In the sixth installment of the Potter franchise, Harry finds himself again at Hogwarts in the wake of Voldemort’s attack on the Ministry of Magic. Together with buddies Hermione and Ron, they… Actually I’m not sure what they do in the movie. They don’t attend many classes. They don’t hunt down Voldemort. They don’t really investigate mysterious goings on. They just seem to float from scene to scene, like a contemporary Odysseus with a wand. Oh that’s it. They spend the whole film trying to attract members of the opposite sex, and when they’re not doing that, they’re pining about unrequited love. There’s more teenage angst here than a vampire in high school.

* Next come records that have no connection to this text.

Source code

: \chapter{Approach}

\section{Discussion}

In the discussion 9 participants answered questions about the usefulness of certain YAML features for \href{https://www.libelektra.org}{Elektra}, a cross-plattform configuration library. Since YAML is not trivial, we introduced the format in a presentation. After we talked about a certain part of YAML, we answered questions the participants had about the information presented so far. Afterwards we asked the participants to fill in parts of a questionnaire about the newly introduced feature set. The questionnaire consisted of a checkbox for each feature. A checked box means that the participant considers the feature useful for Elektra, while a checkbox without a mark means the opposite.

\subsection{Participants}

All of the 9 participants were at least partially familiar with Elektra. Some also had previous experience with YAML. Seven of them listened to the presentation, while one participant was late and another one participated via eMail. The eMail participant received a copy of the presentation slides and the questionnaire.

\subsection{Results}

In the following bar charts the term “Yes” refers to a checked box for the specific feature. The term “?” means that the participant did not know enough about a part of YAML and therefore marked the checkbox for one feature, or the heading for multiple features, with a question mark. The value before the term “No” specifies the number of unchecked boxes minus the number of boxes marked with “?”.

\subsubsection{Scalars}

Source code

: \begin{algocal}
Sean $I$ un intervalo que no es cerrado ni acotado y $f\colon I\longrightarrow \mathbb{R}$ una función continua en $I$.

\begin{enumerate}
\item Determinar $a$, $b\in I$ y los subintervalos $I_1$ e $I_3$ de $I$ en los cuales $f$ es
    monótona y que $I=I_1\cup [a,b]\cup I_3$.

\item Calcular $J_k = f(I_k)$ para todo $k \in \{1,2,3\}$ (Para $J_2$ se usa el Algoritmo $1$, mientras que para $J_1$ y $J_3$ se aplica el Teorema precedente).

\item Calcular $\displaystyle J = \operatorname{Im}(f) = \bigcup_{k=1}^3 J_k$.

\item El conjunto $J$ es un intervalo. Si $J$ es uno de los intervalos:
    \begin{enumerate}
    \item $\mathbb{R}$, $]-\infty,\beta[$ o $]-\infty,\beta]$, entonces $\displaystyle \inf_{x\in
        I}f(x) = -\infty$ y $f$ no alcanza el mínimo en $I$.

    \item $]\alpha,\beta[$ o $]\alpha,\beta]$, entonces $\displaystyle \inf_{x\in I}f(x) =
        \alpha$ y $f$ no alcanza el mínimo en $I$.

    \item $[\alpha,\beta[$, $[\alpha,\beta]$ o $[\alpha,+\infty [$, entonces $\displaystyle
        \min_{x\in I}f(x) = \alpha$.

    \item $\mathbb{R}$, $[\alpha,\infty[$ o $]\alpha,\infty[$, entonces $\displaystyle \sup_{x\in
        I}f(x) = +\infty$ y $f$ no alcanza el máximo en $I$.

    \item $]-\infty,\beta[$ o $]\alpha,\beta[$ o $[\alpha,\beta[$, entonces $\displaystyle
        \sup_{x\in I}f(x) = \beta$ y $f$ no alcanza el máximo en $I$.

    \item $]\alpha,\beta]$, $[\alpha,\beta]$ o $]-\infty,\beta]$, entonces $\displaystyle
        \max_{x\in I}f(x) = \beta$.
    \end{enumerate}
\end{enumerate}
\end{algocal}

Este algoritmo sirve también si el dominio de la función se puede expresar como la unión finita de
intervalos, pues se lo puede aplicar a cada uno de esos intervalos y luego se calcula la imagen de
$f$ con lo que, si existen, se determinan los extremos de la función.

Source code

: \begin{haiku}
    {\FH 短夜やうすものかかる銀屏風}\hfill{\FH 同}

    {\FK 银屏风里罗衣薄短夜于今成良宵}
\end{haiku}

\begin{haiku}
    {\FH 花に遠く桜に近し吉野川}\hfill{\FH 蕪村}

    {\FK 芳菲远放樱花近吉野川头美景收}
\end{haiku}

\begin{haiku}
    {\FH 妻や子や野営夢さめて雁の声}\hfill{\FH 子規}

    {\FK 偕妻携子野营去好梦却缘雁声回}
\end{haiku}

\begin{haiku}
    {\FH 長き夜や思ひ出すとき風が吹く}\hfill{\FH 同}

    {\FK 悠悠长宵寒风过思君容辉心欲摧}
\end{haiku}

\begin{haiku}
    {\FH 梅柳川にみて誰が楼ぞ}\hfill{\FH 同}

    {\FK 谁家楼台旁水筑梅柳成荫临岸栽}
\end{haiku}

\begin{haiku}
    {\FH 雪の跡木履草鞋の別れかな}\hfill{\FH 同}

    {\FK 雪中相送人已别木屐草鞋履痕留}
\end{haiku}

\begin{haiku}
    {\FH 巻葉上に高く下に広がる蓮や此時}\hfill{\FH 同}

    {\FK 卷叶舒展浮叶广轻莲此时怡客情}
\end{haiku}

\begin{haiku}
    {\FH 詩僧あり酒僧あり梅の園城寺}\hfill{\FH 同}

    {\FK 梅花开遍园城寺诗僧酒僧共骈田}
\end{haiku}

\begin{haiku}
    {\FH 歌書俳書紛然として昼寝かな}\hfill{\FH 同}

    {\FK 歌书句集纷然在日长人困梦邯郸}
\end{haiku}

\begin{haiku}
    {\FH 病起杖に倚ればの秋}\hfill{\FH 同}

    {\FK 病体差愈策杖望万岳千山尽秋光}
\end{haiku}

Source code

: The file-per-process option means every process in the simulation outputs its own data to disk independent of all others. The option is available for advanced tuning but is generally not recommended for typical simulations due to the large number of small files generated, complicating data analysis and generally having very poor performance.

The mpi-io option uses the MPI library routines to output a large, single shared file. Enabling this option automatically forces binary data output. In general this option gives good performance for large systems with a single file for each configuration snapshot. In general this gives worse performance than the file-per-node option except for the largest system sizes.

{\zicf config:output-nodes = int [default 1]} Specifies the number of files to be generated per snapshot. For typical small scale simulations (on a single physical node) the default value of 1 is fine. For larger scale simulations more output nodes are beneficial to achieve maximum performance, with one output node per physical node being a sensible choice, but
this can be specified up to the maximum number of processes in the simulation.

Apart from love-lorn teenagers, there’s not much to this Harry Potter film. The movie suffers from trying to fit too much content into a small space of time. There’s no coherency between scenes and a great deal of prior knowledge is needed before you can understand what the hell is going on. At one point, we are told that Dumbledore is travelling, only to have him reappear in the next scene. The supporting characters whizz in and out like a game of Quiddich.
Going to the film with my non-Potter reading husband, I suffered through a series of glaring plot hole questions.
‘Who are those guys?’ he asked, stuffing his face with maltesers. ‘They’re the good guys,’ I said.
Five minutes later: ‘Who are those guys?’ he asked, pointing to a group dressed in black trying to kill Harry Potter.
‘They’re the bad guys.’
Ten minutes later: ‘Where did that giant spider come from?’
‘Shut up,’ I whispered. ‘I paid for your ticket. You have no right to complain.’
‘This movie sucks.’ And so it continued for the whole 153 minutes.
The young actors in the film look increasingly out of their depth when compared with such stalwarts as Alan Rickman, who revels in his role as the sneering Professor Snape. He’s one of the best things about the series, being perfectly cast as the ambivalent professor with a distaste for all things Potter. Solid actors, such as Robbie Coltrane (Hagrid) and Maggie Smith (Professor McGonagall), are underused in what is a jilted, time starved and confusing film.
Some of the special effects are great, such as the ink drops forming memories and the initial five minutes of dementor destruction. But the ambience can only carry the film so far. As a Harry Potter fan, I enjoyed being back in the Hogwarts world once more, but as a film reviewer I can’t help but dislike the movie. I just wish I could cast Reparo over the entire film.